The largest beef processor in the world just keeps getting larger, prompting an Iowa congressman and senator to call for an investigation into possible anti-trust violations.
JBS SA, the world’s largest packer of beef and the third-largest beef processor in the United States, announced it plans to purchase National Beef Packing Co., Smithfield Beef Group and Five Rivers Ranch Cattle Feeding from Continental Grain Co. and Smithfield Foods.
Rep. Leonard Boswell, D-Iowa, and Sen. Chuck Grassley, R-Iowa, this week called on the Justice Department to conduct a thorough review of the proposed JBS acquisition.
Boswell serves as the chairman of the House Subcommittee on Livestock, Dairy and Poultry.
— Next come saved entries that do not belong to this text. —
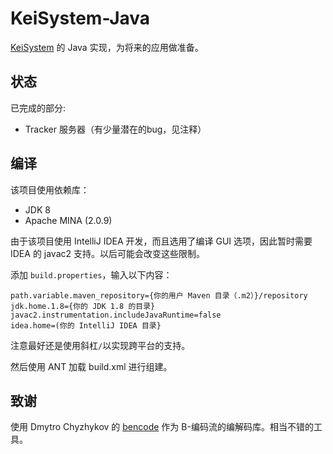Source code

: # KeiSystem-Java

[KeiSystem](https://github.com/GridScience/KeiSystem/) 的 Java 实现，为将来的应用做准备。

## 状态

已完成的部分:

- Tracker 服务器（有少量潜在的bug，见注释）

## 编译

该项目使用依赖库：

- JDK 8
- Apache MINA (2.0.9)

由于该项目使用 IntelliJ IDEA 开发，而且选用了编译 GUI 选项，因此暂时需要 IDEA 的 javac2 支持。以后可能会改变这些限制。

添加 `build.properties`，输入以下内容：

```
path.variable.maven_repository={你的用户 Maven 目录（.m2）}/repository
jdk.home.1.8={你的 JDK 1.8 的目录}
javac2.instrumentation.includeJavaRuntime=false
idea.home=(你的 IntelliJ IDEA 目录}
```

注意最好还是使用斜杠`/`以实现跨平台的支持。

然后使用 ANT 加载 build.xml 进行组建。

## 致谢

使用 Dmytro Chyzhykov 的 [bencode](https://github.com/ffbit/bencode) 作为 B-编码流的编解码库。相当不错的工具。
He stated that current concentration in the beef-packing industry has made competition nearly nonexistent in certain parts of the country. “I’ve long been concerned about the concentration within the livestock industry,” said Boswell in a press release Thursday. “Should this acquisition go forward, I have concerns that this will limit options for small and independent producers.”
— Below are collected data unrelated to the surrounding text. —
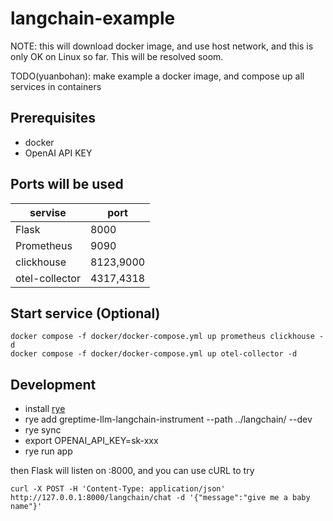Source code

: # langchain-example

NOTE: this will download docker image, and use host network, and this is only OK on Linux so far. This will be resolved soom.

TODO(yuanbohan): make example a docker image, and compose up all services in containers

## Prerequisites

- docker
- OpenAI API KEY

## Ports will be used

| servise        | port      |
|----------------|-----------|
| Flask          | 8000      |
| Prometheus     | 9090      |
| clickhouse     | 8123,9000 |
| otel-collector | 4317,4318 |

## Start service (Optional)

```
docker compose -f docker/docker-compose.yml up prometheus clickhouse -d
docker compose -f docker/docker-compose.yml up otel-collector -d
```

## Development

- install [rye](https://rye-up.com/guide/installation/)
- rye add greptime-llm-langchain-instrument --path ../langchain/ --dev
- rye sync
- export OPENAI_API_KEY=sk-xxx
- rye run app

then Flask will listen on :8000, and you can use cURL to try

```
curl -X POST -H 'Content-Type: application/json' http://127.0.0.1:8000/langchain/chat -d '{"message":"give me a baby name"}'
```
The acquisition could also increase meatpacker ownership of livestock, a subject that has long concerned Grassley. Proposed legislation he sponsored to ban packer ownership of livestock was passed in the Senate’s version of the new Farm Bill. Cattle-feeding operations that JBS is proposing to purchase would be “packer owned” and would be illegal if the bill becomes law.
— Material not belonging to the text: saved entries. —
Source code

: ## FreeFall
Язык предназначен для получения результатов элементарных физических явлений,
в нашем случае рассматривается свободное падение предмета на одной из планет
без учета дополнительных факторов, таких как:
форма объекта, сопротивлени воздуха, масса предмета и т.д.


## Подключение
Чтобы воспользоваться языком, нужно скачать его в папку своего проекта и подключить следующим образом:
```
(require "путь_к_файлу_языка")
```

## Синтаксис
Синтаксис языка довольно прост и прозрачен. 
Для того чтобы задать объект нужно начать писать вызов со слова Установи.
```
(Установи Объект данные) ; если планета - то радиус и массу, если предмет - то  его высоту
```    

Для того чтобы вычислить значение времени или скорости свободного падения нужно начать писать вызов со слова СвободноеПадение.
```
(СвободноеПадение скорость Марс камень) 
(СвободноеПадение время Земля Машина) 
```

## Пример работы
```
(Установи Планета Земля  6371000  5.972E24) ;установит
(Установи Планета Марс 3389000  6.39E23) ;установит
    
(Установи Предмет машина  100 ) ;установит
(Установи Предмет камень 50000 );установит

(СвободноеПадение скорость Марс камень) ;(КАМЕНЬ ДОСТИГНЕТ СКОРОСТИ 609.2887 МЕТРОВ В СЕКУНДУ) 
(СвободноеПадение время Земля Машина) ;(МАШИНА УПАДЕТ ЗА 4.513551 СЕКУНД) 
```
“I have been pressing the Justice Department about consolidation in agriculture, but the department doesn’t appear to think there is a problem,” said Grassley in a press release. “Quite honestly I don’t know how much longer they can continue to let these mergers slide by. Now producers will only have three major beef packers to sell their livestock to. Is it going to take only one packer in the industry for the Justice Department to say there isn’t competition?”